Records from a data source:
▼

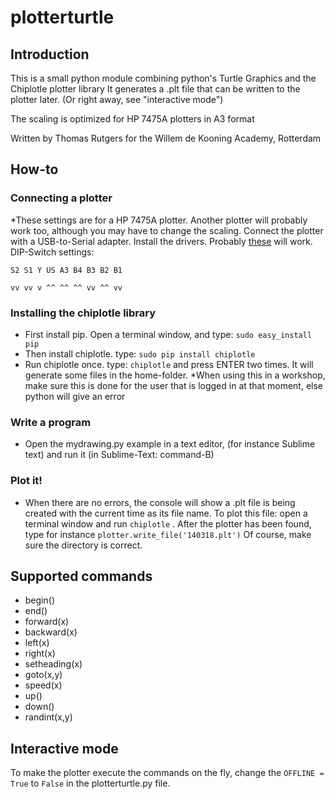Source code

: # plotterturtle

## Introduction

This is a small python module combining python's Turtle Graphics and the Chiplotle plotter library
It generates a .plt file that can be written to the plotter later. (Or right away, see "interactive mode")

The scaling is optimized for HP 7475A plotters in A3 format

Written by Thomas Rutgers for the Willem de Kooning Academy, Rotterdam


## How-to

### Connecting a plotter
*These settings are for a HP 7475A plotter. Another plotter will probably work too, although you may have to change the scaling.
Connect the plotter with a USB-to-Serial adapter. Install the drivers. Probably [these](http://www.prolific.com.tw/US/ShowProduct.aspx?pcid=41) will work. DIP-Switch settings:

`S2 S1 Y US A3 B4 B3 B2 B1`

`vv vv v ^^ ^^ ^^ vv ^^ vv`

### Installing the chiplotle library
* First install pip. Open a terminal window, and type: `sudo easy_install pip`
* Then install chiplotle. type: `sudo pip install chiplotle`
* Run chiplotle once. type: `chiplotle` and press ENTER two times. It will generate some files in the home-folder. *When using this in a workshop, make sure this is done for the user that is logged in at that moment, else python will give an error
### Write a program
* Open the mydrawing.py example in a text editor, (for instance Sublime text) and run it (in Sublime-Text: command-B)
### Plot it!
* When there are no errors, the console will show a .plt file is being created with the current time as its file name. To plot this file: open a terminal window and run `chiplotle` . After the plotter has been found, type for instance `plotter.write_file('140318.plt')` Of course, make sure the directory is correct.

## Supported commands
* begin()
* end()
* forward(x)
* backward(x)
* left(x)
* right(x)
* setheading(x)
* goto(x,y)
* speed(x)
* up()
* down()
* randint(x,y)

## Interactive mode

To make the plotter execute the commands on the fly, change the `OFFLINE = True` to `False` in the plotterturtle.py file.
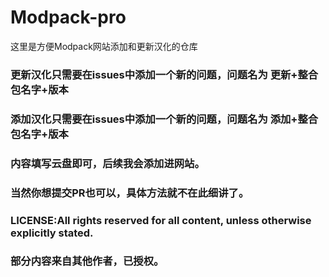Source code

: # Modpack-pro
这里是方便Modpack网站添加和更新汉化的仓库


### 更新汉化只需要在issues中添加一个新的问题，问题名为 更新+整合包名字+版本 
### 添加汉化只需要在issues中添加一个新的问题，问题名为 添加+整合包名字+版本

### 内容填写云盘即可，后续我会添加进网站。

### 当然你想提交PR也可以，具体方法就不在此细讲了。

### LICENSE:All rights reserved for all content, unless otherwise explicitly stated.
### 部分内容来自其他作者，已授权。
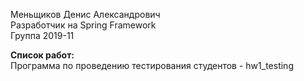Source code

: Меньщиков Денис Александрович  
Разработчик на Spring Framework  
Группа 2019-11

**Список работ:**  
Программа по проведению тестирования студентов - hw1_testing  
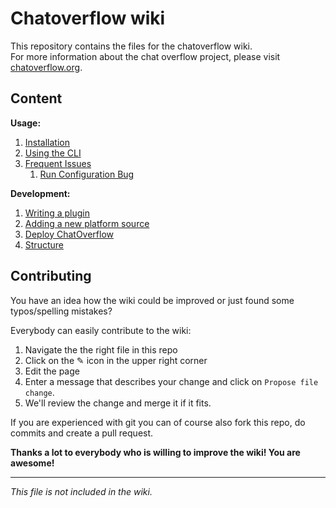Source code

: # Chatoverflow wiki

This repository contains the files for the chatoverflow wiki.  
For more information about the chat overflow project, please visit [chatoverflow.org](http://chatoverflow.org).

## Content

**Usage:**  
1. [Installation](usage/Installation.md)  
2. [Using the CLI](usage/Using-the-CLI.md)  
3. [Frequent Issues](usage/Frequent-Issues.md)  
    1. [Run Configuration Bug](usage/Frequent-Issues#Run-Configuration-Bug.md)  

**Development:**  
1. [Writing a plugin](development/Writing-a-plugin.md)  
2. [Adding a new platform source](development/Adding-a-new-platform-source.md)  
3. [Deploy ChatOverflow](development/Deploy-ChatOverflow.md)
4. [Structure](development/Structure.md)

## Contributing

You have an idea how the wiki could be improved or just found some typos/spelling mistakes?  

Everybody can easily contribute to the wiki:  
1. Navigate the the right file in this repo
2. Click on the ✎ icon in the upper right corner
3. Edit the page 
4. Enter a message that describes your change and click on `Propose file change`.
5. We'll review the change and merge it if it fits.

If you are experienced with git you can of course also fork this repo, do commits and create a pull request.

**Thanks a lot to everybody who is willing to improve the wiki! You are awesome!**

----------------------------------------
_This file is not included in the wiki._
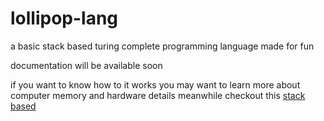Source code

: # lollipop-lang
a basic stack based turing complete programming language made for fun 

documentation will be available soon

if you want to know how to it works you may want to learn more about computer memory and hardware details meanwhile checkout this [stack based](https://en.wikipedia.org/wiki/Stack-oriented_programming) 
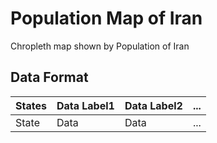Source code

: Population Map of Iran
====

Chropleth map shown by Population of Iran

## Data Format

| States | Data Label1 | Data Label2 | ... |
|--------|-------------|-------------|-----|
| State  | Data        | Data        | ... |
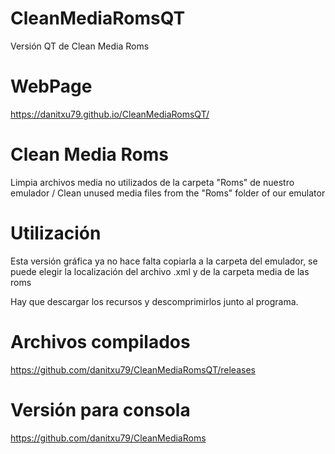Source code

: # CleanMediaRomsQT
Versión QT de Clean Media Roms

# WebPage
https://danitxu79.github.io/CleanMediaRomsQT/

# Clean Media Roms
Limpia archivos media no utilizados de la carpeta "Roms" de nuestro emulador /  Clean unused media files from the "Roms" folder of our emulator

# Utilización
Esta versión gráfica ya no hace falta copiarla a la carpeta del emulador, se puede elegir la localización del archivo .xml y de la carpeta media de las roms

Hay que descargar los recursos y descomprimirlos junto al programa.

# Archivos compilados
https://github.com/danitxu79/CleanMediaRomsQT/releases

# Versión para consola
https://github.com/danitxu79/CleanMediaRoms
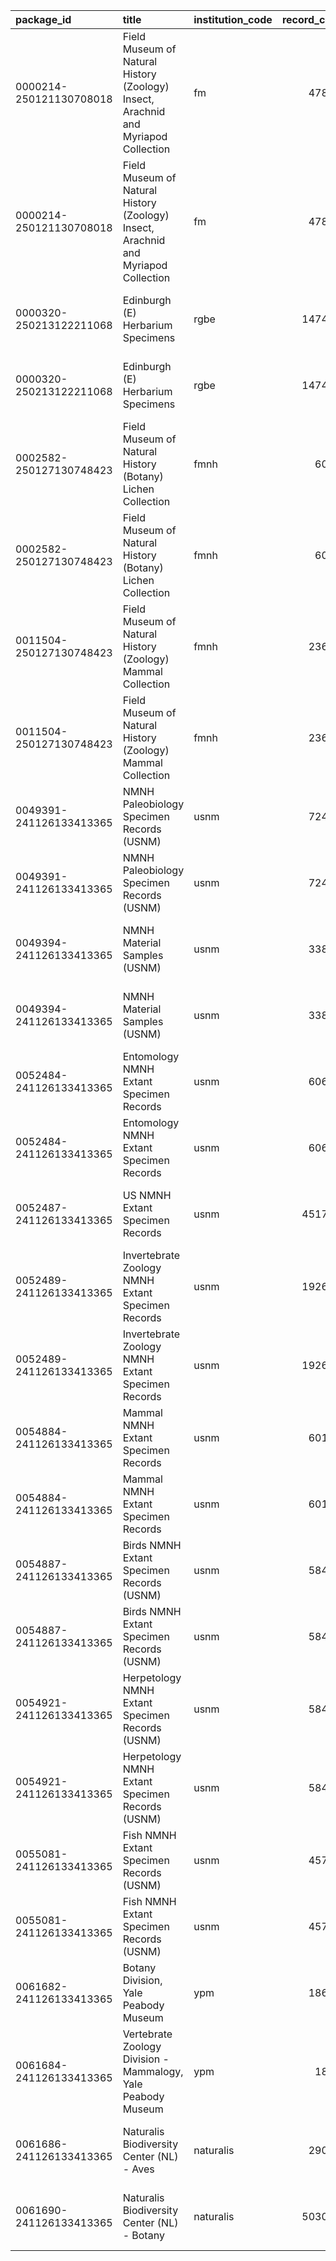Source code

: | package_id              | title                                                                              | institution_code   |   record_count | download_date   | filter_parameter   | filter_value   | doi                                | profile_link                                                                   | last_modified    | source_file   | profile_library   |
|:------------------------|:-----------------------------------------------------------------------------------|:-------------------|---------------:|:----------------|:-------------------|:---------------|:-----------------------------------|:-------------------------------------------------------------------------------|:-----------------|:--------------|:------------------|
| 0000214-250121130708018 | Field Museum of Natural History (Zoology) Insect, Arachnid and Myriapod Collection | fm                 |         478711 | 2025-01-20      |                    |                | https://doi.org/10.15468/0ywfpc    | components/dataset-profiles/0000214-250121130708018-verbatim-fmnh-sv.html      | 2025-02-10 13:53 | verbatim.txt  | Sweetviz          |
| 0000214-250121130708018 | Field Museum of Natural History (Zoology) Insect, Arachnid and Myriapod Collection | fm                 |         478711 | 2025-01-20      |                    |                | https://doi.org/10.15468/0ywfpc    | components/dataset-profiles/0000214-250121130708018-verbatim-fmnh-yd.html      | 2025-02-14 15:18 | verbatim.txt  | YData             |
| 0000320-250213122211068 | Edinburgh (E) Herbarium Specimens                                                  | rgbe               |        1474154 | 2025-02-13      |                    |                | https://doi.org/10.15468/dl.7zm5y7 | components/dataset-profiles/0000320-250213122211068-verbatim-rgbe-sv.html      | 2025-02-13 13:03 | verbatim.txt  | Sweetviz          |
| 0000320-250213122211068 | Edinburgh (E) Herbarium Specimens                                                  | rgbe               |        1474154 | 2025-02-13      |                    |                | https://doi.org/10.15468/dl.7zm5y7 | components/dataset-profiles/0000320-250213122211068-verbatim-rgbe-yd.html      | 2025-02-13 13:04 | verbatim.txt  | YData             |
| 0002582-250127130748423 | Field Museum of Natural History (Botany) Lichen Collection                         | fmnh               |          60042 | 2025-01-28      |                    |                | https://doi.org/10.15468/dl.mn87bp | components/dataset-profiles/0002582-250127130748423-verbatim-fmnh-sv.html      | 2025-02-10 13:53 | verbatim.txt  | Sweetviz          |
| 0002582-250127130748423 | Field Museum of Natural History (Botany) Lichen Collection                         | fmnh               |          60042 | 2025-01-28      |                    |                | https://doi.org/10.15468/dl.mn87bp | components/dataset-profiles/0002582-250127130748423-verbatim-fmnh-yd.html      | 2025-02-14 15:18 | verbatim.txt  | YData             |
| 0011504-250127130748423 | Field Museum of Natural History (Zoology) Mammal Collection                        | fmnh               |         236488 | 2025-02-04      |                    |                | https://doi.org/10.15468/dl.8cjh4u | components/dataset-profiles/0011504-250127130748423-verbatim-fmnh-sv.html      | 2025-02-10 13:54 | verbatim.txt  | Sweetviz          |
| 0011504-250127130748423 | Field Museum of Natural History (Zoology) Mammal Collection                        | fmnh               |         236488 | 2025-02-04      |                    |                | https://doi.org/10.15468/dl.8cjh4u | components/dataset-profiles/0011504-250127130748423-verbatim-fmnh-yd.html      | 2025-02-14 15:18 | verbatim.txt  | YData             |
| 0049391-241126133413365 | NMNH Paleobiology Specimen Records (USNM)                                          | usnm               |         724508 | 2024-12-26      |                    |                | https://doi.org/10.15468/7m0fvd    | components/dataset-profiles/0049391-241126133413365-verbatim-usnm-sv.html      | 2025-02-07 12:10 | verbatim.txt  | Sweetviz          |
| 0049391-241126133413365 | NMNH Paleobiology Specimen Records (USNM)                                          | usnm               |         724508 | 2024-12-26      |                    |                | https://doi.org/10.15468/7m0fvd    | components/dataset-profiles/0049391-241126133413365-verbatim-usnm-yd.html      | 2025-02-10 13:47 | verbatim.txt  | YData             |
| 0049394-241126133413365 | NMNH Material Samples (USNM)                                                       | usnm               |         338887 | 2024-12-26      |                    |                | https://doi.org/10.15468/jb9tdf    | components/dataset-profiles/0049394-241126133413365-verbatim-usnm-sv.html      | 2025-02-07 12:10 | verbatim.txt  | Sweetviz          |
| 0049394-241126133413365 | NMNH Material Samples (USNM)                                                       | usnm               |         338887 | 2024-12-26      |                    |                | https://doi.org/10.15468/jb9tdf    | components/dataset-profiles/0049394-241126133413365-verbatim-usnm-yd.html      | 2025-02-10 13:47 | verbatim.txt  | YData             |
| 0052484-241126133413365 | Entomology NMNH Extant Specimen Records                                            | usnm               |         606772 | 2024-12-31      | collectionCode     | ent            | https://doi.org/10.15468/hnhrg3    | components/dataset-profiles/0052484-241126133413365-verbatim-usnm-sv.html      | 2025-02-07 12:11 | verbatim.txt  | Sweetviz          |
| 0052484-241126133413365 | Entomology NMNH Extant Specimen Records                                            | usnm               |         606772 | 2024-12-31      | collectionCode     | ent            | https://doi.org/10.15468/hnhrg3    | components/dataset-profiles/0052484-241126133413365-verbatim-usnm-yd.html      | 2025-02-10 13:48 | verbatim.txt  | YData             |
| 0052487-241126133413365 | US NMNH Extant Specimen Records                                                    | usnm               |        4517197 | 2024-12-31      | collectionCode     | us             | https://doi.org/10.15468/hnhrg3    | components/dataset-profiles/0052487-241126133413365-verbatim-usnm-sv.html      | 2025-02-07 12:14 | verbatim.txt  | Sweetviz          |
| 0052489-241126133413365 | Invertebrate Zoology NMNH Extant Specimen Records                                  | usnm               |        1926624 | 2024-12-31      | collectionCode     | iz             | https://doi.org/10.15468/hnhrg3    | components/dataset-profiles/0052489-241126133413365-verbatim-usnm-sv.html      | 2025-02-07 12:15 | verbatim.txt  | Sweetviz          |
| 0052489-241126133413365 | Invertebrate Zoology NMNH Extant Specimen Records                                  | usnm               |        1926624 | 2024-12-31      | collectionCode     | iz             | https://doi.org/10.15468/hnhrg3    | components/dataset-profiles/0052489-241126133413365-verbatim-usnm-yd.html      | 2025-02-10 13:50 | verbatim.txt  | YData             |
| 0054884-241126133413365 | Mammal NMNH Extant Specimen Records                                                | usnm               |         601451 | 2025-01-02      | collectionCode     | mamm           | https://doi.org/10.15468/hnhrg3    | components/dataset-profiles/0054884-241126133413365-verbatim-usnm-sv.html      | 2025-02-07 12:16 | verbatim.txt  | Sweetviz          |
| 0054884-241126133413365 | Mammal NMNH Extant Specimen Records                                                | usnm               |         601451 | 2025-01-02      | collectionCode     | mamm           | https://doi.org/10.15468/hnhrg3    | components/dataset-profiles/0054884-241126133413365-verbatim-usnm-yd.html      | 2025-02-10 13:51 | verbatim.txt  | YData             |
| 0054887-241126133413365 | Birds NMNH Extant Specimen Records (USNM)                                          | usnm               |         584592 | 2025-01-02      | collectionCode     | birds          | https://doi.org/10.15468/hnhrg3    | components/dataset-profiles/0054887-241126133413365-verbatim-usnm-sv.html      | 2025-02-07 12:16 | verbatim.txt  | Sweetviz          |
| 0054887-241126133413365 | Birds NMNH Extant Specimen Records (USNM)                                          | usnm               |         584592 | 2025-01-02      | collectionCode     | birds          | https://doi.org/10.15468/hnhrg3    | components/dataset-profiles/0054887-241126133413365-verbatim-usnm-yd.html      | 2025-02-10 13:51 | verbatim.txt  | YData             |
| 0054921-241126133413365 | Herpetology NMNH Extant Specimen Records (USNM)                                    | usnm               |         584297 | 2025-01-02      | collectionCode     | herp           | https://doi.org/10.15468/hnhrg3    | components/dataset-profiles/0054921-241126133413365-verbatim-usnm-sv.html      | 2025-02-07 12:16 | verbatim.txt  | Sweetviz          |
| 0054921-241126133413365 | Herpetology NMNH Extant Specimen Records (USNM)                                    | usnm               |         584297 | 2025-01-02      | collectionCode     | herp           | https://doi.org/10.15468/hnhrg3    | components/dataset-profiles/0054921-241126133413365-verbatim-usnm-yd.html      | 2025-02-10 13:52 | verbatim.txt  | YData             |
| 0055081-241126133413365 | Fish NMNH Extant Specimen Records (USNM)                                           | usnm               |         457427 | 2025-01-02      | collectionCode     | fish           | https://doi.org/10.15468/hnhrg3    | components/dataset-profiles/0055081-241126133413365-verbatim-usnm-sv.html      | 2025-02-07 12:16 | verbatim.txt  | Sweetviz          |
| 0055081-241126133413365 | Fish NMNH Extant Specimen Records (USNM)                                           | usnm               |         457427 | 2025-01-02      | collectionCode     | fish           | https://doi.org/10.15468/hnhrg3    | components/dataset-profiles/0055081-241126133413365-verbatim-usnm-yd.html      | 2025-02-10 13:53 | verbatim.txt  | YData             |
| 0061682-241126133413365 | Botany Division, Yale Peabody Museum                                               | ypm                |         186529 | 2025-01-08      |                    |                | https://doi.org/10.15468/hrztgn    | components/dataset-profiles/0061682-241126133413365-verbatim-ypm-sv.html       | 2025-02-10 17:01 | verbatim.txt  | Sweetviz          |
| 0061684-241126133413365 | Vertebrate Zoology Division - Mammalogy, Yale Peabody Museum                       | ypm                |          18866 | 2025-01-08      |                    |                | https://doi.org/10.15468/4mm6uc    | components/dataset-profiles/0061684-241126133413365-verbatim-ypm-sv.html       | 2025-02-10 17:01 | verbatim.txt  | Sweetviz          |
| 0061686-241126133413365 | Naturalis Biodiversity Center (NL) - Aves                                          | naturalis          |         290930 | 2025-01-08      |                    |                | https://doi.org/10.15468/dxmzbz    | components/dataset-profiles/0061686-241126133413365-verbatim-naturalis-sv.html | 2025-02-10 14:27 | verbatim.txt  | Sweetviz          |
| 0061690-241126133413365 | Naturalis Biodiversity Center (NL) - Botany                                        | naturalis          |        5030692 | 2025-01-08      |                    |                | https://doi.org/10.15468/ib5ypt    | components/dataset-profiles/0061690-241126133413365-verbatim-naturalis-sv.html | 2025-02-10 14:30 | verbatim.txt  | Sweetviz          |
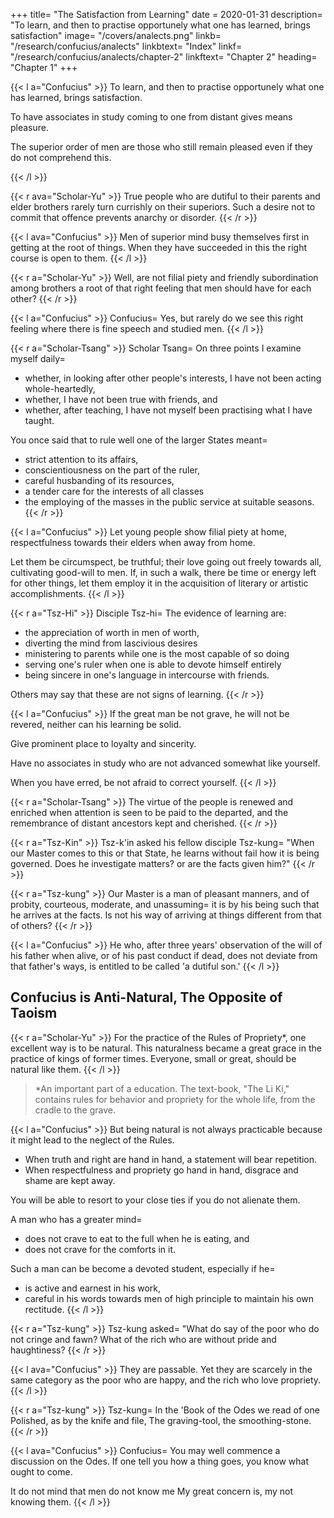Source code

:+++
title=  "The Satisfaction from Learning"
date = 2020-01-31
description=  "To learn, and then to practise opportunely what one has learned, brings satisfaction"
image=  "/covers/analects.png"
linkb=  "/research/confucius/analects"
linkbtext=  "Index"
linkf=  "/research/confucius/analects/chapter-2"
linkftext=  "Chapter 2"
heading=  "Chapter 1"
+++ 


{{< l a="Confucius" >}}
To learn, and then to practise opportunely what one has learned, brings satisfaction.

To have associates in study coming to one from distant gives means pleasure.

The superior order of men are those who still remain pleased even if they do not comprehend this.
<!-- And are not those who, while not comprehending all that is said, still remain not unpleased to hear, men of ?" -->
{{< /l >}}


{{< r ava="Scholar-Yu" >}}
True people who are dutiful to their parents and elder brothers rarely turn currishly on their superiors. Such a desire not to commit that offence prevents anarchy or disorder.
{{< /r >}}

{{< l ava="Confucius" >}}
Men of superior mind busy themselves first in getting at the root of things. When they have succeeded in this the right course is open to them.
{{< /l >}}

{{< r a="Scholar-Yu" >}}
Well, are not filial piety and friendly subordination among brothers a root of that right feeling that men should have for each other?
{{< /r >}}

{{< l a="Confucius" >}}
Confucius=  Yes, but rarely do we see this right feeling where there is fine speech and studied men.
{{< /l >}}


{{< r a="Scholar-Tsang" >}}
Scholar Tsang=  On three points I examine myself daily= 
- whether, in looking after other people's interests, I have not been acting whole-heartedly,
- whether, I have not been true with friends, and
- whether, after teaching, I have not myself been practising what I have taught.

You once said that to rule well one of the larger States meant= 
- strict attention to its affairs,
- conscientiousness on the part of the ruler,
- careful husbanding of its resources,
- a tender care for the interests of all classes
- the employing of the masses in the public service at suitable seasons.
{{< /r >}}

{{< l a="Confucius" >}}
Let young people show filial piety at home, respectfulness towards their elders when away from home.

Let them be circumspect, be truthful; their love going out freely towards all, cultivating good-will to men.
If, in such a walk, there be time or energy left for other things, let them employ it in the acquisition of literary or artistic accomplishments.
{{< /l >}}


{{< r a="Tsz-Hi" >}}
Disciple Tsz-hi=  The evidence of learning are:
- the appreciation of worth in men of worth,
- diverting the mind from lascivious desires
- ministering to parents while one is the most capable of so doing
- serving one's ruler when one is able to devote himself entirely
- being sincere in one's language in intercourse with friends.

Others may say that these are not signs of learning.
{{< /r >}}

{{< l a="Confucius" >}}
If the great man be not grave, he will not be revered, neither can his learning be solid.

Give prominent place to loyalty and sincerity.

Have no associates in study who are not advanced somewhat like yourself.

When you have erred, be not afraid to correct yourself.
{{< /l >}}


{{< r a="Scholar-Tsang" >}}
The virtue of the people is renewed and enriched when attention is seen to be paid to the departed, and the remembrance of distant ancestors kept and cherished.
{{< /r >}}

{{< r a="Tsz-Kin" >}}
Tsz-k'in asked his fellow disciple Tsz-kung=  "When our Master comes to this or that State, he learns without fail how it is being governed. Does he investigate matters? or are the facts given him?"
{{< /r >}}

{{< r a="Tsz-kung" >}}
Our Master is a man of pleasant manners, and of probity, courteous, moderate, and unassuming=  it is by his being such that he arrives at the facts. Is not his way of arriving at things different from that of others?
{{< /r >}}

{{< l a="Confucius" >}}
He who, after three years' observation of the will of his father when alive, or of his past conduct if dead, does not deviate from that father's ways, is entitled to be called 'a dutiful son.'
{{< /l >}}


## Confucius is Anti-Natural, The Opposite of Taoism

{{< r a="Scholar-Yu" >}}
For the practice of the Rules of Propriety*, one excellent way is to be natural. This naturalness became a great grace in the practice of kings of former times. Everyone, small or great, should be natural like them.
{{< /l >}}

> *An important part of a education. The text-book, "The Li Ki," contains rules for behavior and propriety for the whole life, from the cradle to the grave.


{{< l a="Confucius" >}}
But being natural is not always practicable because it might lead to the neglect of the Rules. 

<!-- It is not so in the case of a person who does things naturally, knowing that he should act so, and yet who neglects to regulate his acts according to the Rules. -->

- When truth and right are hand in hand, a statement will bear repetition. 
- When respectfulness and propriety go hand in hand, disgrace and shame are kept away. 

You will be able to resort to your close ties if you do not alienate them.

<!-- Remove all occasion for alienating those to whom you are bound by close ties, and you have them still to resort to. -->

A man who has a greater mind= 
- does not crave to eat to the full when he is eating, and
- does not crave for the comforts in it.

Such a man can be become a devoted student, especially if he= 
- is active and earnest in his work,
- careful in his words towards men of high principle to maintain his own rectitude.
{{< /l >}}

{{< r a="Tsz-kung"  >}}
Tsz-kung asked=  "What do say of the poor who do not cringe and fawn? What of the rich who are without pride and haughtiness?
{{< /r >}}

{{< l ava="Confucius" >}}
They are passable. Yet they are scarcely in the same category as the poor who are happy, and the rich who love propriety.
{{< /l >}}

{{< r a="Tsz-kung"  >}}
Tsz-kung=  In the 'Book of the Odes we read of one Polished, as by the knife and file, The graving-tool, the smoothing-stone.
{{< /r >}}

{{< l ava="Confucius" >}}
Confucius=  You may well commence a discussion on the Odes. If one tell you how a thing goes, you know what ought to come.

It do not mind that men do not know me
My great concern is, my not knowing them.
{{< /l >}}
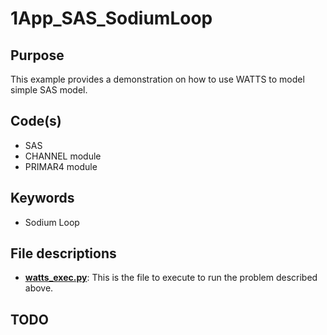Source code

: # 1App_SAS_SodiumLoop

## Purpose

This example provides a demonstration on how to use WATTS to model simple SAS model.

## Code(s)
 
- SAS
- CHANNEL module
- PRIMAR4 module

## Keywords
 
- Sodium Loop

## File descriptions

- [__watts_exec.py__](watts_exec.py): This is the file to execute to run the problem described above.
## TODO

▲

### GOAL OF THE EXERCISE:
Only lines belong in the copy: transcribe those from the start of the data through the line that contains "### Connecting a plotter", and skip the pictures.

### OUTPUT OF THE EXERCISE:
Source code

: # plotterturtle

## Introduction

This is a small python module combining python's Turtle Graphics and the Chiplotle plotter library
It generates a .plt file that can be written to the plotter later. (Or right away, see "interactive mode")

The scaling is optimized for HP 7475A plotters in A3 format

Written by Thomas Rutgers for the Willem de Kooning Academy, Rotterdam


## How-to

### Connecting a plotter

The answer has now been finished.